Se você quer trabalhar com M&A, investment banking, equity research, corporate finance ou private equity, a pergunta certa não é apenas se a certificação em valuation vale a pena. A pergunta certa é: ela aumenta sua capacidade de executar análise no padrão que o mercado exige ou só adiciona uma linha no currículo? Essa diferença separa quem estuda finanças de quem realmente entra no jogo.

certificação em valuation

No mercado, valuation não é um tema decorativo. É uma habilidade operacional. Você precisa saber projetar demonstrações, entender premissas, construir fluxo de caixa descontado, trabalhar com múltiplos, analisar sensibilidade e defender a lógica do modelo. Por isso, falar de certificação sem falar de aplicação prática leva a uma decisão ruim.
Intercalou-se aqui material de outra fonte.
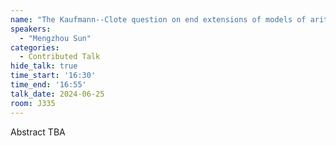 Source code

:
 ```yaml
---
name: "The Kaufmann--Clote question on end extensions of models of arithmetic"
speakers:
  - "Mengzhou Sun"
categories:
  - Contributed Talk
hide_talk: true
time_start: '16:30'
time_end: '16:55'
talk_date: 2024-06-25
room: J335
---
```


Abstract TBA
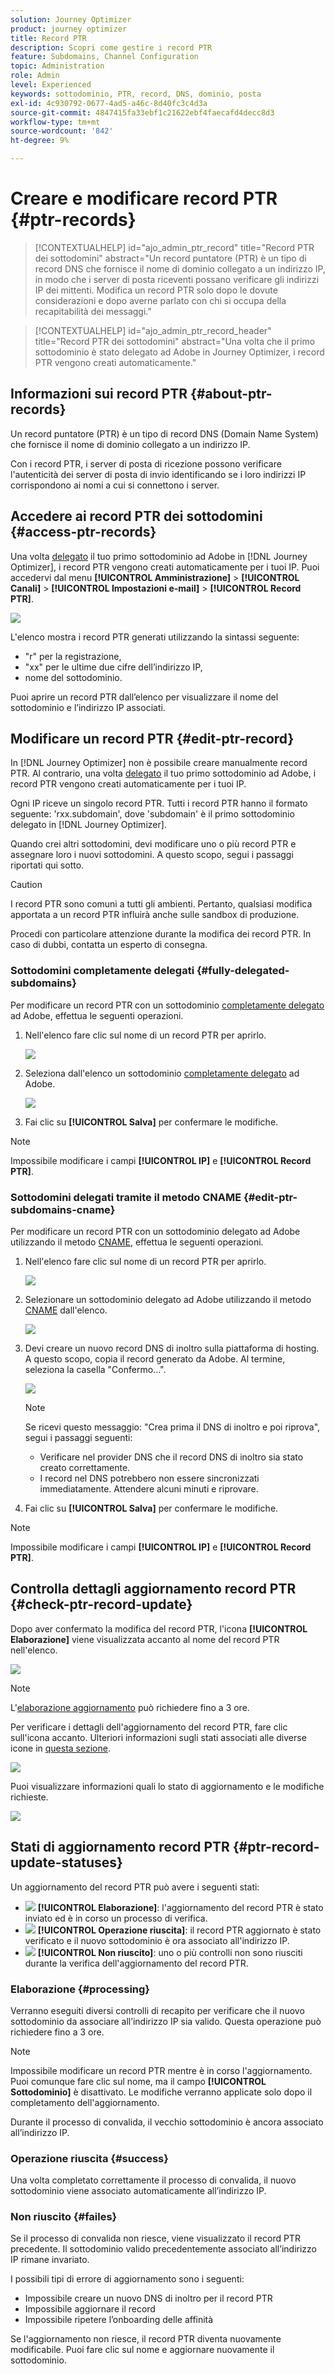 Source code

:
```yaml
---
solution: Journey Optimizer
product: journey optimizer
title: Record PTR
description: Scopri come gestire i record PTR
feature: Subdomains, Channel Configuration
topic: Administration
role: Admin
level: Experienced
keywords: sottodominio, PTR, record, DNS, dominio, posta
exl-id: 4c930792-0677-4ad5-a46c-8d40fc3c4d3a
source-git-commit: 4847415fa33ebf1c21622ebf4faecafd4decc8d3
workflow-type: tm+mt
source-wordcount: '842'
ht-degree: 9%

---
```


# Creare e modificare record PTR {#ptr-records}

>[!CONTEXTUALHELP]
>id="ajo_admin_ptr_record"
>title="Record PTR dei sottodomini"
>abstract="Un record puntatore (PTR) è un tipo di record DNS che fornisce il nome di dominio collegato a un indirizzo IP, in modo che i server di posta riceventi possano verificare gli indirizzi IP dei mittenti. Modifica un record PTR solo dopo le dovute considerazioni e dopo averne parlato con chi si occupa della recapitabilità dei messaggi."

>[!CONTEXTUALHELP]
>id="ajo_admin_ptr_record_header"
>title="Record PTR dei sottodomini"
>abstract="Una volta che il primo sottodominio è stato delegato ad Adobe in Journey Optimizer, i record PTR vengono creati automaticamente."

## Informazioni sui record PTR {#about-ptr-records}

Un record puntatore (PTR) è un tipo di record DNS (Domain Name System) che fornisce il nome di dominio collegato a un indirizzo IP.

Con i record PTR, i server di posta di ricezione possono verificare l&#39;autenticità dei server di posta di invio identificando se i loro indirizzi IP corrispondono ai nomi a cui si connettono i server.

## Accedere ai record PTR dei sottodomini {#access-ptr-records}

Una volta [delegato](delegate-subdomain.md) il tuo primo sottodominio ad Adobe in [!DNL Journey Optimizer], i record PTR vengono creati automaticamente per i tuoi IP. Puoi accedervi dal menu **[!UICONTROL Amministrazione]** > **[!UICONTROL Canali]** > **[!UICONTROL Impostazioni e-mail]** > **[!UICONTROL Record PTR]**.

![](assets/ptr-records.png)

L&#39;elenco mostra i record PTR generati utilizzando la sintassi seguente:

* &quot;r&quot; per la registrazione,
* &quot;xx&quot; per le ultime due cifre dell’indirizzo IP,
* nome del sottodominio.

Puoi aprire un record PTR dall’elenco per visualizzare il nome del sottodominio e l’indirizzo IP associati.

## Modificare un record PTR {#edit-ptr-record}

In [!DNL Journey Optimizer] non è possibile creare manualmente record PTR. Al contrario, una volta [delegato](delegate-subdomain.md) il tuo primo sottodominio ad Adobe, i record PTR vengono creati automaticamente per i tuoi IP.

Ogni IP riceve un singolo record PTR. Tutti i record PTR hanno il formato seguente: &#39;rxx.subdomain&#39;, dove &#39;subdomain&#39; è il primo sottodominio delegato in [!DNL Journey Optimizer].

Quando crei altri sottodomini, devi modificare uno o più record PTR e assegnare loro i nuovi sottodomini. A questo scopo, segui i passaggi riportati qui sotto.

>[!CAUTION]
>
>I record PTR sono comuni a tutti gli ambienti. Pertanto, qualsiasi modifica apportata a un record PTR influirà anche sulle sandbox di produzione.
>
>Procedi con particolare attenzione durante la modifica dei record PTR. In caso di dubbi, contatta un esperto di consegna.

### Sottodomini completamente delegati {#fully-delegated-subdomains}

Per modificare un record PTR con un sottodominio [completamente delegato](delegate-subdomain.md#full-subdomain-delegation) ad Adobe, effettua le seguenti operazioni.

1. Nell&#39;elenco fare clic sul nome di un record PTR per aprirlo.

   ![](assets/ptr-record-select.png)

1. Seleziona dall&#39;elenco un sottodominio [completamente delegato](delegate-subdomain.md#full-subdomain-delegation) ad Adobe.

   ![](assets/ptr-record-subdomain.png)

1. Fai clic su **[!UICONTROL Salva]** per confermare le modifiche.

>[!NOTE]
>
>Impossibile modificare i campi **[!UICONTROL IP]** e **[!UICONTROL Record PTR]**.

### Sottodomini delegati tramite il metodo CNAME {#edit-ptr-subdomains-cname}

Per modificare un record PTR con un sottodominio delegato ad Adobe utilizzando il metodo [CNAME](delegate-subdomain.md#cname-subdomain-delegation), effettua le seguenti operazioni.

1. Nell&#39;elenco fare clic sul nome di un record PTR per aprirlo.

   ![](assets/ptr-record-select.png)

1. Selezionare un sottodominio delegato ad Adobe utilizzando il metodo [CNAME](delegate-subdomain.md#cname-subdomain-delegation) dall&#39;elenco.

   ![](assets/ptr-record-subdomain-cname.png)

1. Devi creare un nuovo record DNS di inoltro sulla piattaforma di hosting. A questo scopo, copia il record generato da Adobe. Al termine, seleziona la casella &quot;Confermo...&quot;.

   ![](assets/ptr-record-subdomain-confirm.png)

   >[!NOTE]
   >
   >Se ricevi questo messaggio: &quot;Crea prima il DNS di inoltro e poi riprova&quot;, segui i passaggi seguenti:
   >   * Verificare nel provider DNS che il record DNS di inoltro sia stato creato correttamente.
   >   * I record nel DNS potrebbero non essere sincronizzati immediatamente. Attendere alcuni minuti e riprovare.

1. Fai clic su **[!UICONTROL Salva]** per confermare le modifiche.

>[!NOTE]
>
>Impossibile modificare i campi **[!UICONTROL IP]** e **[!UICONTROL Record PTR]**.

## Controlla dettagli aggiornamento record PTR {#check-ptr-record-update}

Dopo aver confermato la modifica del record PTR, l&#39;icona **[!UICONTROL Elaborazione]** viene visualizzata accanto al nome del record PTR nell&#39;elenco.

![](assets/ptr-record-updating.png)

>[!NOTE]
>
>L&#39;[elaborazione aggiornamento](#processing) può richiedere fino a 3 ore.

Per verificare i dettagli dell&#39;aggiornamento del record PTR, fare clic sull&#39;icona accanto. Ulteriori informazioni sugli stati associati alle diverse icone in [questa sezione](#ptr-record-update-statuses).

![](assets/ptr-record-recent-update.png)

Puoi visualizzare informazioni quali lo stato di aggiornamento e le modifiche richieste.

![](assets/ptr-record-updates.png)

## Stati di aggiornamento record PTR {#ptr-record-update-statuses}

Un aggiornamento del record PTR può avere i seguenti stati:

* ![](assets/do-not-localize/ptr-record-processing.png) **[!UICONTROL Elaborazione]**: l&#39;aggiornamento del record PTR è stato inviato ed è in corso un processo di verifica.
* ![](assets/do-not-localize/ptr-record-success.png) **[!UICONTROL Operazione riuscita]**: il record PTR aggiornato è stato verificato e il nuovo sottodominio è ora associato all&#39;indirizzo IP.
* ![](assets/do-not-localize/ptr-record-failed.png) **[!UICONTROL Non riuscito]**: uno o più controlli non sono riusciti durante la verifica dell&#39;aggiornamento del record PTR.

### Elaborazione {#processing}

Verranno eseguiti diversi controlli di recapito per verificare che il nuovo sottodominio da associare all’indirizzo IP sia valido. Questa operazione può richiedere fino a 3 ore.

>[!NOTE]
>
>Impossibile modificare un record PTR mentre è in corso l&#39;aggiornamento. Puoi comunque fare clic sul nome, ma il campo **[!UICONTROL Sottodominio]** è disattivato. Le modifiche verranno applicate solo dopo il completamento dell&#39;aggiornamento.

Durante il processo di convalida, il vecchio sottodominio è ancora associato all’indirizzo IP.

### Operazione riuscita {#success}

Una volta completato correttamente il processo di convalida, il nuovo sottodominio viene associato automaticamente all’indirizzo IP.

### Non riuscito {#failes}

Se il processo di convalida non riesce, viene visualizzato il record PTR precedente. Il sottodominio valido precedentemente associato all’indirizzo IP rimane invariato.

I possibili tipi di errore di aggiornamento sono i seguenti:
* Impossibile creare un nuovo DNS di inoltro per il record PTR
* Impossibile aggiornare il record
* Impossibile ripetere l’onboarding delle affinità

Se l&#39;aggiornamento non riesce, il record PTR diventa nuovamente modificabile. Puoi fare clic sul nome e aggiornare nuovamente il sottodominio.

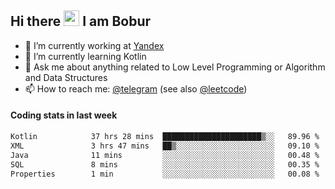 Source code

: ## Hi there <img src="https://media.giphy.com/media/hvRJCLFzcasrR4ia7z/giphy.gif" width="25px" height="25px"> I am Bobur

- 💼 I’m currently working at [Yandex](https://yandex.ru/)
- 🌱 I’m currently learning Kotlin
- 💬 Ask me about anything related to Low Level Programming or Algorithm and Data Structures
- 📫 How to reach me: [@telegram](https://t.me/octoant) (see also [@leetcode](https://leetcode.com/octoant/))    

#### Coding stats in last week

<!--START_SECTION:waka-->

```txt
Kotlin            37 hrs 28 mins  ██████████████████████▒░░   89.96 %
XML               3 hrs 47 mins   ██▒░░░░░░░░░░░░░░░░░░░░░░   09.10 %
Java              11 mins         ░░░░░░░░░░░░░░░░░░░░░░░░░   00.48 %
SQL               8 mins          ░░░░░░░░░░░░░░░░░░░░░░░░░   00.35 %
Properties        1 min           ░░░░░░░░░░░░░░░░░░░░░░░░░   00.08 %
```

<!--END_SECTION:waka-->
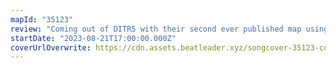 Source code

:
 ```yaml
---
mapId: "35123"
review: "Coming out of DITR5 with their second ever published map using tech patterns like this is incredible! The very high mapping quality throughout, great use of walls which keeps you in a constant sway, and lower diffs which nicely introduce the flavour of the ex plus make this map shine!"
startDate: "2023-08-21T17:00:00.000Z"
coverUrlOverwrite: https://cdn.assets.beatleader.xyz/songcover-35123-cover.jpg
---
```

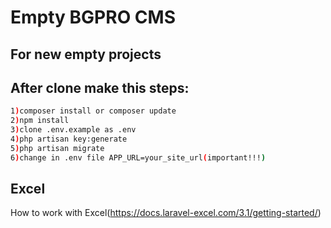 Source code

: # Empty BGPRO CMS

## For new empty projects 

## After clone make this steps:

```bash
1)composer install or composer update
2)npm install
3)clone .env.example as .env
4)php artisan key:generate
5)php artisan migrate
6)change in .env file APP_URL=your_site_url(important!!!)
```

## Excel
How to work with Excel(https://docs.laravel-excel.com/3.1/getting-started/)

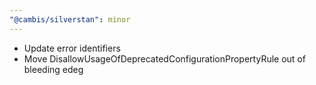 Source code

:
 ```yaml
---
"@cambis/silverstan": minor
---
```


- Update error identifiers
- Move DisallowUsageOfDeprecatedConfigurationPropertyRule out of bleeding edeg
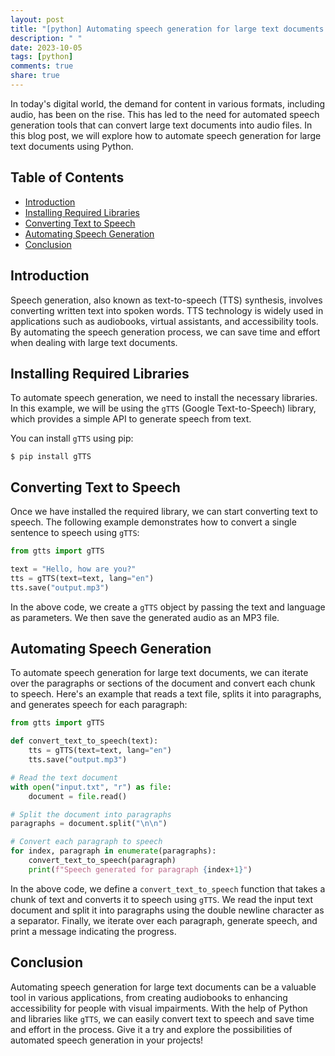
 ```yaml
---
layout: post
title: "[python] Automating speech generation for large text documents with Python"
description: " "
date: 2023-10-05
tags: [python]
comments: true
share: true
---
```


In today's digital world, the demand for content in various formats, including audio, has been on the rise. This has led to the need for automated speech generation tools that can convert large text documents into audio files. In this blog post, we will explore how to automate speech generation for large text documents using Python.

## Table of Contents
- [Introduction](#introduction)
- [Installing Required Libraries](#installing-required-libraries)
- [Converting Text to Speech](#converting-text-to-speech)
- [Automating Speech Generation](#automating-speech-generation)
- [Conclusion](#conclusion)

## Introduction<a name="introduction"></a>

Speech generation, also known as text-to-speech (TTS) synthesis, involves converting written text into spoken words. TTS technology is widely used in applications such as audiobooks, virtual assistants, and accessibility tools. By automating the speech generation process, we can save time and effort when dealing with large text documents.

## Installing Required Libraries<a name="installing-required-libraries"></a>

To automate speech generation, we need to install the necessary libraries. In this example, we will be using the `gTTS` (Google Text-to-Speech) library, which provides a simple API to generate speech from text.

You can install `gTTS` using pip:

```
$ pip install gTTS
```

## Converting Text to Speech<a name="converting-text-to-speech"></a>

Once we have installed the required library, we can start converting text to speech. The following example demonstrates how to convert a single sentence to speech using `gTTS`:

```python
from gtts import gTTS

text = "Hello, how are you?"
tts = gTTS(text=text, lang="en")
tts.save("output.mp3")
```

In the above code, we create a `gTTS` object by passing the text and language as parameters. We then save the generated audio as an MP3 file.

## Automating Speech Generation<a name="automating-speech-generation"></a>

To automate speech generation for large text documents, we can iterate over the paragraphs or sections of the document and convert each chunk to speech. Here's an example that reads a text file, splits it into paragraphs, and generates speech for each paragraph:

```python
from gtts import gTTS

def convert_text_to_speech(text):
    tts = gTTS(text=text, lang="en")
    tts.save("output.mp3")

# Read the text document
with open("input.txt", "r") as file:
    document = file.read()

# Split the document into paragraphs
paragraphs = document.split("\n\n")

# Convert each paragraph to speech
for index, paragraph in enumerate(paragraphs):
    convert_text_to_speech(paragraph)
    print(f"Speech generated for paragraph {index+1}")

```

In the above code, we define a `convert_text_to_speech` function that takes a chunk of text and converts it to speech using `gTTS`. We read the input text document and split it into paragraphs using the double newline character as a separator. Finally, we iterate over each paragraph, generate speech, and print a message indicating the progress.

## Conclusion<a name="conclusion"></a>

Automating speech generation for large text documents can be a valuable tool in various applications, from creating audiobooks to enhancing accessibility for people with visual impairments. With the help of Python and libraries like `gTTS`, we can easily convert text to speech and save time and effort in the process. Give it a try and explore the possibilities of automated speech generation in your projects!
O que uma certificação em valuation realmente sinaliza

Uma certificação em valuation pode ter valor, mas esse valor depende do que ela comprova. Em tese, ela sinaliza que o profissional estudou métodos de avaliação de empresas, domina conceitos financeiros e teve algum tipo de validação formal. Isso ajuda, principalmente para quem ainda não tem histórico relevante em transações, modelagem financeira ou análise corporativa.

Só que o mercado financeiro não premia apenas conhecimento conceitual. Ele premia execução. Um recrutador pode até se interessar por uma certificação no currículo, mas o teste real aparece na entrevista técnica, no case, no screening de modelagem e no dia a dia da função. Se o profissional não souber transformar teoria em análise, a certificação perde força muito rápido.

Esse é o ponto central: certificação é sinal. Competência é prova. O ideal é ter os dois.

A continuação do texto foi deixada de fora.